**Task directions**
In the listing beneath this line, copy exactly the lines starting with the one containing "por sus prestaciones" and going on through the one containing "general de nuestra".

======== Records shown

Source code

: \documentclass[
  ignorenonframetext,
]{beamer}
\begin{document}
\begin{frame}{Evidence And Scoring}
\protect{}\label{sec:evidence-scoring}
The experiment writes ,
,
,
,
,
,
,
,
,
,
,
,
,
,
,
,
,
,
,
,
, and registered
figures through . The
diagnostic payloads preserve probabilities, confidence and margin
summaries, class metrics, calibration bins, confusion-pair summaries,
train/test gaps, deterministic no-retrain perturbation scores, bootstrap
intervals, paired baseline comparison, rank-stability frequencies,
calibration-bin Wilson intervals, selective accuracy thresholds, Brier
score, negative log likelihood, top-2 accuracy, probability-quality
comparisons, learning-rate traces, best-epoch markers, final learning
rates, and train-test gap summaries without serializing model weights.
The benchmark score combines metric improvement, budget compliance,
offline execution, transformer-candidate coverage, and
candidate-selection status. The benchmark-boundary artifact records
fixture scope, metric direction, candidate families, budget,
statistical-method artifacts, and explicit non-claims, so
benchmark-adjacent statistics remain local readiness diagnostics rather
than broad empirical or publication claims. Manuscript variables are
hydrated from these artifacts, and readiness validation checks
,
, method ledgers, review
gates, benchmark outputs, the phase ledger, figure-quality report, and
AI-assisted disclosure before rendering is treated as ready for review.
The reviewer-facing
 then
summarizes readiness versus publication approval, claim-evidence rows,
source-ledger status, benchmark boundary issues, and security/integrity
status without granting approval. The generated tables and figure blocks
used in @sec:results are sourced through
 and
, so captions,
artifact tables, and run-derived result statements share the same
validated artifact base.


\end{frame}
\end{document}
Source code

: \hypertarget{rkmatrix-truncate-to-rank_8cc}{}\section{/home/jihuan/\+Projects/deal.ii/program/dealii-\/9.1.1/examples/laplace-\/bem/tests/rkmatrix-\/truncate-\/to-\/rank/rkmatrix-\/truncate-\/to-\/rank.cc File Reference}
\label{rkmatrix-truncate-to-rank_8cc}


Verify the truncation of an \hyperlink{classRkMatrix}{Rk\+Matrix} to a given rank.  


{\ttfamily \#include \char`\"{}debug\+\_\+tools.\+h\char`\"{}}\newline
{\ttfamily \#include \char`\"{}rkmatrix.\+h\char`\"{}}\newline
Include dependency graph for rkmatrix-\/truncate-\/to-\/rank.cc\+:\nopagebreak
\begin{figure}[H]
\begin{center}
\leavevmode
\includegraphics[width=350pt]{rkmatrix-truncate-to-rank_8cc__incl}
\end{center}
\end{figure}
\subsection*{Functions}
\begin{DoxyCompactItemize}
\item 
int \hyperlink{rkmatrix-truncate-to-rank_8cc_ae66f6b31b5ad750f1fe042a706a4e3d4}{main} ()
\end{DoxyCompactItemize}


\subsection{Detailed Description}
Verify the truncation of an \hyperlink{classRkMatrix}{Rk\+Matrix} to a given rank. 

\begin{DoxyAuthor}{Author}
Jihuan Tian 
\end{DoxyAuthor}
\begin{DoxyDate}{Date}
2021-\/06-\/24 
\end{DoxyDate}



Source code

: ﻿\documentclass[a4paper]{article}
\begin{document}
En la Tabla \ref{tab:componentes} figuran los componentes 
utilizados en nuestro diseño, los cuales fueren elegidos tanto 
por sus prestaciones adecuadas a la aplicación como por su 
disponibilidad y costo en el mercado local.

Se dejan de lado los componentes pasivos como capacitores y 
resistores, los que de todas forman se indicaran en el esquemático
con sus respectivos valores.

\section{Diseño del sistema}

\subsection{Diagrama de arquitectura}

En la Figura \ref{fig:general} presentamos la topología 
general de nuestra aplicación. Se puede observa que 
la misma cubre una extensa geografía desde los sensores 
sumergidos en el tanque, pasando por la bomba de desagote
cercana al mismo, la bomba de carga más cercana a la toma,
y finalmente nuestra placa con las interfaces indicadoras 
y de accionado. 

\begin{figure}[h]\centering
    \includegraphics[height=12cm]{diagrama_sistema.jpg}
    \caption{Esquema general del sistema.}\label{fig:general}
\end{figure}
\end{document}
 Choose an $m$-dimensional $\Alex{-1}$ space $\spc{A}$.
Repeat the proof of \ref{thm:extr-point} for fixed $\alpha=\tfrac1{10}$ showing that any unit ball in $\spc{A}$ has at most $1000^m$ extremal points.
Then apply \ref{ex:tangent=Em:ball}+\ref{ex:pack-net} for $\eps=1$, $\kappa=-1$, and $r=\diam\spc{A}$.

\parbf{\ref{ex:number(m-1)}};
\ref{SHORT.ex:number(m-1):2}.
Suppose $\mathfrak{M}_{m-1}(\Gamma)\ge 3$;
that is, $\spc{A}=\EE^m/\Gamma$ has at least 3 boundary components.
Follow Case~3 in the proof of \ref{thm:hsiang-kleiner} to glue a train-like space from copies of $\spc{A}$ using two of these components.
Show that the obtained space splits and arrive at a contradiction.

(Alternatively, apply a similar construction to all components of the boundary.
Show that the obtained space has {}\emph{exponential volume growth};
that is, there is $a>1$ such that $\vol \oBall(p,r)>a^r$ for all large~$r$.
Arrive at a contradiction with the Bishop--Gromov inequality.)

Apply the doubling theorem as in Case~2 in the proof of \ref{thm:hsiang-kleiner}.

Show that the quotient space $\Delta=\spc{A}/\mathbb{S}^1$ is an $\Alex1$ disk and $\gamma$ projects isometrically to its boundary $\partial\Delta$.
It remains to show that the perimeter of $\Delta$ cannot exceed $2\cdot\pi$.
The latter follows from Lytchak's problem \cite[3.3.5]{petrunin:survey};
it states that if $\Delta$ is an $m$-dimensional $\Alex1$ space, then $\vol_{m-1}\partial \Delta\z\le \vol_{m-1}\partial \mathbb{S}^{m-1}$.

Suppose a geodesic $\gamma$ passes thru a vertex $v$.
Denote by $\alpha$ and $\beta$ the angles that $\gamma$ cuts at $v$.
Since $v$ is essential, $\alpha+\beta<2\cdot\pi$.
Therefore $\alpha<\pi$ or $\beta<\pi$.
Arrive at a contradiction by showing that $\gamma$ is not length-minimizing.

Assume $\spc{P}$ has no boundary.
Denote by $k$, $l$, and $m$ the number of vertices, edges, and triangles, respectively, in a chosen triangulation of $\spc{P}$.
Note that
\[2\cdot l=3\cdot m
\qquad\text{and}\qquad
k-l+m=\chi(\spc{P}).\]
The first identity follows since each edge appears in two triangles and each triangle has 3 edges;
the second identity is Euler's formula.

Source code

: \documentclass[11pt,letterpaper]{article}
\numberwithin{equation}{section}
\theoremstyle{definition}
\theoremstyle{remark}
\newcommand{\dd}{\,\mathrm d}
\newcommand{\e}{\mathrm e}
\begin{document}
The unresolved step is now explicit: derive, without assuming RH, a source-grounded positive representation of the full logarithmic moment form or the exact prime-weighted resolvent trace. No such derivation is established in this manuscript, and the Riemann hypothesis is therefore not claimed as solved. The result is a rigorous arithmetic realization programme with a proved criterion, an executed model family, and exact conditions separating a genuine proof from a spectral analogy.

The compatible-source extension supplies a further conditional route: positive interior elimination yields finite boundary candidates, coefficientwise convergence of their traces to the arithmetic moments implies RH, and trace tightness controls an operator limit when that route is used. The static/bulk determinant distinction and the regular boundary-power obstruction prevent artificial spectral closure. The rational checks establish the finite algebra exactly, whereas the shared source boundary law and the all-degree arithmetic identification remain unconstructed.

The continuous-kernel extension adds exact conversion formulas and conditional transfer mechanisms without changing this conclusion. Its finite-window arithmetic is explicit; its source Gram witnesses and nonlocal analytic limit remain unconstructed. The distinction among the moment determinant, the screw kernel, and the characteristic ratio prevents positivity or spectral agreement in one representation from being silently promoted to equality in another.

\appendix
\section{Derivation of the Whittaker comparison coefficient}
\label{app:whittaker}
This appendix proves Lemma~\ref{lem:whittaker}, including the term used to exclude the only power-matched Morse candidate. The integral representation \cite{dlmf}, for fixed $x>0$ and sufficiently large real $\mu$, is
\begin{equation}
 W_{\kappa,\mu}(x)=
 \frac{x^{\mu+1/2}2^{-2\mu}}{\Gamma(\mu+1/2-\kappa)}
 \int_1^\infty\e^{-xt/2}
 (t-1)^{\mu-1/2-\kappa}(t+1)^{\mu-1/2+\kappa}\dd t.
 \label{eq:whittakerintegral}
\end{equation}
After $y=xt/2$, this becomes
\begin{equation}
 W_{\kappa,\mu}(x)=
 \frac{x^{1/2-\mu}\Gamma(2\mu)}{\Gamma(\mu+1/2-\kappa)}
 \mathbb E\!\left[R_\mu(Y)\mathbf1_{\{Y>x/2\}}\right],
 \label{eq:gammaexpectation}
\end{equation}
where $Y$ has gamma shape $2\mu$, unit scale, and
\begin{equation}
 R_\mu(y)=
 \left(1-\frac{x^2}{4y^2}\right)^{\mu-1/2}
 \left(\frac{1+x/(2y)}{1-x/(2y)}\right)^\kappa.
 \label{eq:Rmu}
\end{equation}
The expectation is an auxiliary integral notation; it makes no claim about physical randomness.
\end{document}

================

**Finished task**
por sus prestaciones adecuadas a la aplicación como por su 
disponibilidad y costo en el mercado local.

Se dejan de lado los componentes pasivos como capacitores y 
resistores, los que de todas forman se indicaran en el esquemático
con sus respectivos valores.

\section{Diseño del sistema}

\subsection{Diagrama de arquitectura}

En la Figura \ref{fig:general} presentamos la topología 
general de nuestra aplicación. Se puede observa que 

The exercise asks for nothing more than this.